> **ACTION ITEM**
A single number is the whole answer: the tally of lines in the data below that include the word "death".

** Opening WORKING DATA block **

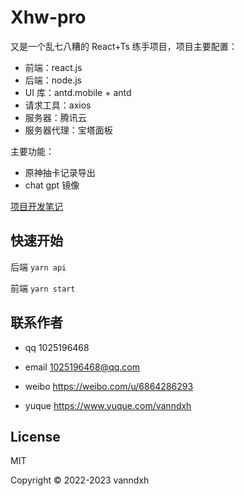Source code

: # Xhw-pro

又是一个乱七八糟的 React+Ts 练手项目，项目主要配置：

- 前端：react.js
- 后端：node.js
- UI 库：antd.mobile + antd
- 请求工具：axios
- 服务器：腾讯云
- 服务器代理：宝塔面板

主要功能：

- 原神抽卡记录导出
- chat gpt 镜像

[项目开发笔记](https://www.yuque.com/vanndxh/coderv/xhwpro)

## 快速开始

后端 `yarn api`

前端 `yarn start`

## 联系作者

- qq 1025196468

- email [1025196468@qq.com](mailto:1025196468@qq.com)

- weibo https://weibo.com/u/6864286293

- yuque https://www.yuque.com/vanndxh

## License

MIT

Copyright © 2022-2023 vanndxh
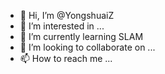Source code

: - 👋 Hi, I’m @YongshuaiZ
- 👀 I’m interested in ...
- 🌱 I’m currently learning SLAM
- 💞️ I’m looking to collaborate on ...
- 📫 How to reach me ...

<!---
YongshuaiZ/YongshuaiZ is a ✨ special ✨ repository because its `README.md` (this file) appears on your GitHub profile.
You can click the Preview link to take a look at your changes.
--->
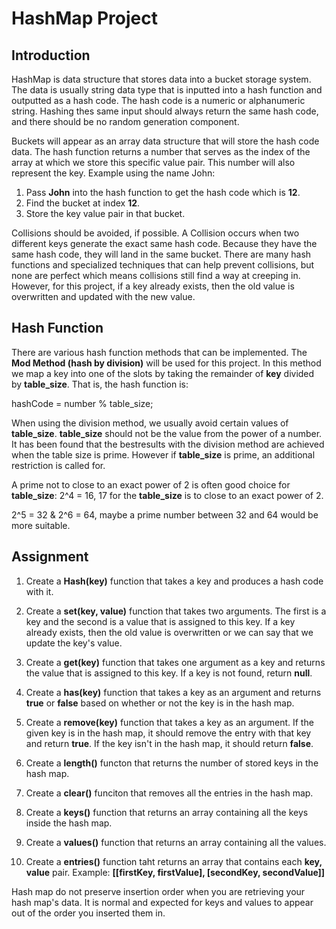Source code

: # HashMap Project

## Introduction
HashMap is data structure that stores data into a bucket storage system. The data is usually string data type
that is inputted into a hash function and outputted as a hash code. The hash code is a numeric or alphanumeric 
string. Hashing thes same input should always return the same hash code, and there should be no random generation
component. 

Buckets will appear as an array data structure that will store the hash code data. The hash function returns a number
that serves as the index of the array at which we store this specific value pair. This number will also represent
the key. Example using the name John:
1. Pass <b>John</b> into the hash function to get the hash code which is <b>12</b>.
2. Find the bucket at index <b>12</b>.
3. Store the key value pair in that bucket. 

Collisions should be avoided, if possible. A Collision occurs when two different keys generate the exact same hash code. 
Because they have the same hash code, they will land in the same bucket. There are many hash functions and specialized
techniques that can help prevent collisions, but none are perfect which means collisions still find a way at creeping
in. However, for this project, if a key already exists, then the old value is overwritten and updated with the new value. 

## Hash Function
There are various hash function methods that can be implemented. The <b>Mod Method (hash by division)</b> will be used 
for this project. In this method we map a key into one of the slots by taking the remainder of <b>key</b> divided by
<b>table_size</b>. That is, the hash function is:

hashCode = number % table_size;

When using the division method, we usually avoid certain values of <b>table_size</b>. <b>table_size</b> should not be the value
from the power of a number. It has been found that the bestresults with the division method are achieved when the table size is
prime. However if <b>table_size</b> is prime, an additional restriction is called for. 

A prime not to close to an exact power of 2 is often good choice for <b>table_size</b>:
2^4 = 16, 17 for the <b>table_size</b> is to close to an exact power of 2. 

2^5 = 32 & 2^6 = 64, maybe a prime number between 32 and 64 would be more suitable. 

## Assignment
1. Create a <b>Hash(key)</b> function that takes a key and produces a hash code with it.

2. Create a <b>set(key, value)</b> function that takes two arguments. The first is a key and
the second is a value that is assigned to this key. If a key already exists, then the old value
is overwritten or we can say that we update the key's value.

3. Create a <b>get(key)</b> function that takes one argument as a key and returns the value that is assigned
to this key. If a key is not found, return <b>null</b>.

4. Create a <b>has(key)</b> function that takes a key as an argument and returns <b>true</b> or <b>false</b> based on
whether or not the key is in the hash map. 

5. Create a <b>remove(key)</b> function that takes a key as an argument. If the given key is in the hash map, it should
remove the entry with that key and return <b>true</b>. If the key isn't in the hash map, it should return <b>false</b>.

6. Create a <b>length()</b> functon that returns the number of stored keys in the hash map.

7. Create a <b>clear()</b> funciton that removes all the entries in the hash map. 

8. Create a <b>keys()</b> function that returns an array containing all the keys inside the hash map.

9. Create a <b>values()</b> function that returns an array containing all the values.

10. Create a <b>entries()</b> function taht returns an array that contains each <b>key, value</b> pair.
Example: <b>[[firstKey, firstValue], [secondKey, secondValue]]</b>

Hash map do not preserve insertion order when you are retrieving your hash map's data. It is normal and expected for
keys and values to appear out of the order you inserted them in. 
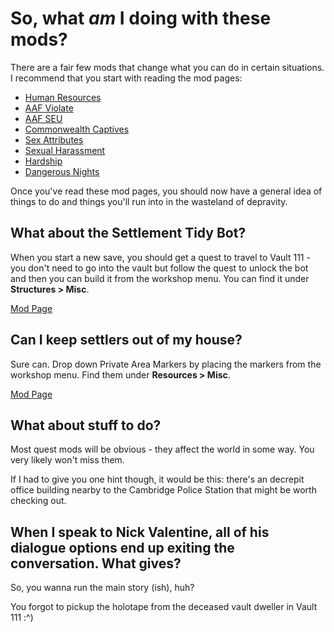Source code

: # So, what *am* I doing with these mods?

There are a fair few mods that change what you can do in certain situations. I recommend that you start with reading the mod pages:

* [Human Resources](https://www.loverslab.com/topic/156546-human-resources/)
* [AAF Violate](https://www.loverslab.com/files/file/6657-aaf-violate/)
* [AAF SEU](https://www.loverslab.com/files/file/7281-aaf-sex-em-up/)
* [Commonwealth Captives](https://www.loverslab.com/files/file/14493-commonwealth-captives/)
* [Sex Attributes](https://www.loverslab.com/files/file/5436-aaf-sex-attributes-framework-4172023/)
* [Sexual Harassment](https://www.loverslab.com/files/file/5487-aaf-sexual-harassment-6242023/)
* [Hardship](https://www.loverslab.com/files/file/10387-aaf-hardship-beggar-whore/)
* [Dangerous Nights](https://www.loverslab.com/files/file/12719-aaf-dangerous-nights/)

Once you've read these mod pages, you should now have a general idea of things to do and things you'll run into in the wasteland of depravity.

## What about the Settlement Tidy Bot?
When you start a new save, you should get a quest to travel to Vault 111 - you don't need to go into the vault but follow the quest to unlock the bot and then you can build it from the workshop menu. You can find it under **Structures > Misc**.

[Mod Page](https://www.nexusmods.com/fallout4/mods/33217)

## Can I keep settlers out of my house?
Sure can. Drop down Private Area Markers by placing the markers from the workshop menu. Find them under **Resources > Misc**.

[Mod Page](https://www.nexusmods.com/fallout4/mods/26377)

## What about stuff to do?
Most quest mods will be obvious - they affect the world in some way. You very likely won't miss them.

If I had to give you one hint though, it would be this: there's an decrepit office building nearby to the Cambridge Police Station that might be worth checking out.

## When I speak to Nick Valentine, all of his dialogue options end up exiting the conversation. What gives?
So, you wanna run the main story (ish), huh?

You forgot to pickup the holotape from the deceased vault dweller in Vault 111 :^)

** Closing WORKING DATA block **
** Opening WORKING DATA block **

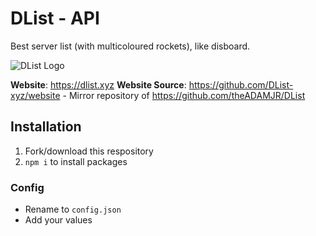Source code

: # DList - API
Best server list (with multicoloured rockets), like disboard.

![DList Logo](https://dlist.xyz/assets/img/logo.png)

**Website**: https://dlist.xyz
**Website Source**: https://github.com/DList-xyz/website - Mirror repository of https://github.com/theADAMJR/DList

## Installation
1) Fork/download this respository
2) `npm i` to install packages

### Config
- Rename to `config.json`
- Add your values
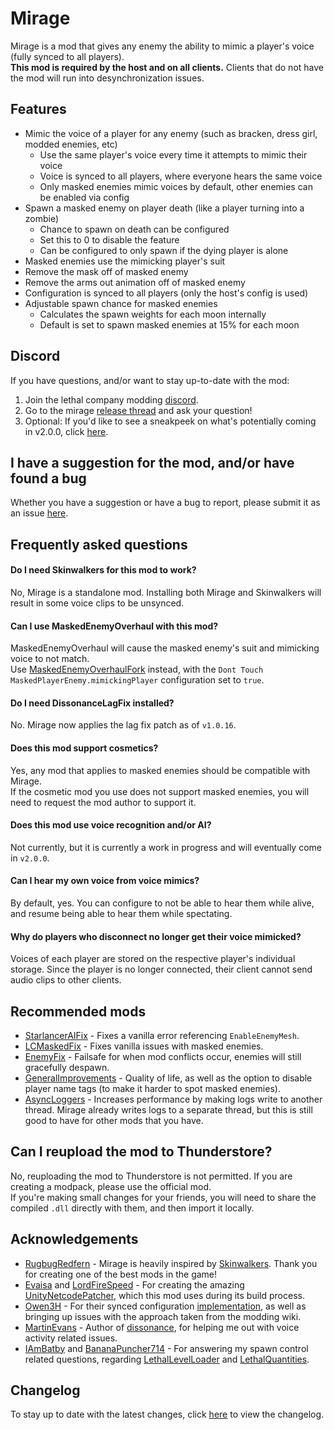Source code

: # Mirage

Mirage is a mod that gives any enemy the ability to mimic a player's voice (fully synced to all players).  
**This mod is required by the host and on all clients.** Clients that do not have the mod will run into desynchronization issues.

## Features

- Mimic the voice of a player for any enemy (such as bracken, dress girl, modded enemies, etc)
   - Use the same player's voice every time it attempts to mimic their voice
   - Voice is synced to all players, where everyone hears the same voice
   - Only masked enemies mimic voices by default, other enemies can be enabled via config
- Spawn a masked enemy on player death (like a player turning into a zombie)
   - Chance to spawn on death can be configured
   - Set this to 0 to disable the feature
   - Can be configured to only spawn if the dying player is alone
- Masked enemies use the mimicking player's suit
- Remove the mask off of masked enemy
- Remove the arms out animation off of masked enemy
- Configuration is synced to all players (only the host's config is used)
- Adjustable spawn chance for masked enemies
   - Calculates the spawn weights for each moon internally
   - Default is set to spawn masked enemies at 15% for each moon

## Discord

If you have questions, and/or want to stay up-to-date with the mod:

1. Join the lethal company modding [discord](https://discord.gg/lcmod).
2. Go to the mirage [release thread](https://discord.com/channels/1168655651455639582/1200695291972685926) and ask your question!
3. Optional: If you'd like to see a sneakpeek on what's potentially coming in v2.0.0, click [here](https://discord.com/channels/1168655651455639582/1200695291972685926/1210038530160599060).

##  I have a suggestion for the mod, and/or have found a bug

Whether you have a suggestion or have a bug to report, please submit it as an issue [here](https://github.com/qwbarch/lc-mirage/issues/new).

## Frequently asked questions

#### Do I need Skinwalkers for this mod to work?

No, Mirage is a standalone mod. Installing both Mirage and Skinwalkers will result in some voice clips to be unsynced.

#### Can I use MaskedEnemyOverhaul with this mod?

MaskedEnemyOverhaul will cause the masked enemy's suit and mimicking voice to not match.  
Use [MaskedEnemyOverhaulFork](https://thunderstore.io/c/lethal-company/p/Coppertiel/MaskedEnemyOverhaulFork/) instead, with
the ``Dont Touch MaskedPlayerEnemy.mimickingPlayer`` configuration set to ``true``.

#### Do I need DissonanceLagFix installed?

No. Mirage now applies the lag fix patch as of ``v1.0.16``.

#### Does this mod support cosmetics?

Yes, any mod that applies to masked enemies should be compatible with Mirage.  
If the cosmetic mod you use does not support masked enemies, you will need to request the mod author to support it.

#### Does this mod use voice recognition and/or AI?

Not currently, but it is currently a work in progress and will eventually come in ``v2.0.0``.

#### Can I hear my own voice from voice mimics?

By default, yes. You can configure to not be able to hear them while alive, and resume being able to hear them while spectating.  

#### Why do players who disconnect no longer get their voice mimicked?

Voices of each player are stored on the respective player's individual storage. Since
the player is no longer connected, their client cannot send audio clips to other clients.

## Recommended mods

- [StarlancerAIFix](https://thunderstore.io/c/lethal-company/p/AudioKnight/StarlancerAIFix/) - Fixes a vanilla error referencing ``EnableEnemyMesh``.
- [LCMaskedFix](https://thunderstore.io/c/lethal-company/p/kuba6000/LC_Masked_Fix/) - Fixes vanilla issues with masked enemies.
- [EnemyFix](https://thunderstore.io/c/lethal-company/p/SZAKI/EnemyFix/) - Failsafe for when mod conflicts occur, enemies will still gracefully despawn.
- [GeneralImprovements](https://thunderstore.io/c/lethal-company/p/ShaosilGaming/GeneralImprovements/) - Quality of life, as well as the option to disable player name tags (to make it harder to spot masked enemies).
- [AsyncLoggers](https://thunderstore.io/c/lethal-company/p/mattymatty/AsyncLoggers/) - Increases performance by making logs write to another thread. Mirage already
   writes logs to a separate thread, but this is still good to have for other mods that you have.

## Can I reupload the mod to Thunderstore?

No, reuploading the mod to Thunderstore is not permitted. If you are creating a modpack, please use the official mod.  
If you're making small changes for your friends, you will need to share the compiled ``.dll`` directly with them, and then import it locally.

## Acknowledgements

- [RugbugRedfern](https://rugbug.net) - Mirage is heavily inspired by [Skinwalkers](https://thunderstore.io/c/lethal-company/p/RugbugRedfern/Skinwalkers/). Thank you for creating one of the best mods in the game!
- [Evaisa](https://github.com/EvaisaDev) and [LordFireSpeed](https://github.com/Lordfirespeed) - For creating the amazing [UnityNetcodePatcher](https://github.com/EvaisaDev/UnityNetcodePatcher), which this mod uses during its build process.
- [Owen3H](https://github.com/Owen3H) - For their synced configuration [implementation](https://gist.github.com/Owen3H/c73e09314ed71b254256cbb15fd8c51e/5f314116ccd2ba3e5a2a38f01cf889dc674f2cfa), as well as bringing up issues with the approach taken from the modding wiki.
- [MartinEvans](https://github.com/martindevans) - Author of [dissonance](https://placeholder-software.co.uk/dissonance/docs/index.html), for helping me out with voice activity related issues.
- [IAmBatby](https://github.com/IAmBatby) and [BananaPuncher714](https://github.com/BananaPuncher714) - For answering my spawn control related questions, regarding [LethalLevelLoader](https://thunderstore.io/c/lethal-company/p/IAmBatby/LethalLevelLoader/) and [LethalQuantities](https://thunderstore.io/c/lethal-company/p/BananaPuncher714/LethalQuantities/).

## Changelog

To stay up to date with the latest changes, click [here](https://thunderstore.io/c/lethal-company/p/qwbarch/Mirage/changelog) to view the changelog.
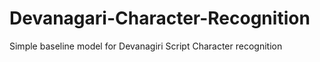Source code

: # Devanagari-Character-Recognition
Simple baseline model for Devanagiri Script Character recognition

** Closing WORKING DATA block **

> **TASK OUTPUT**
2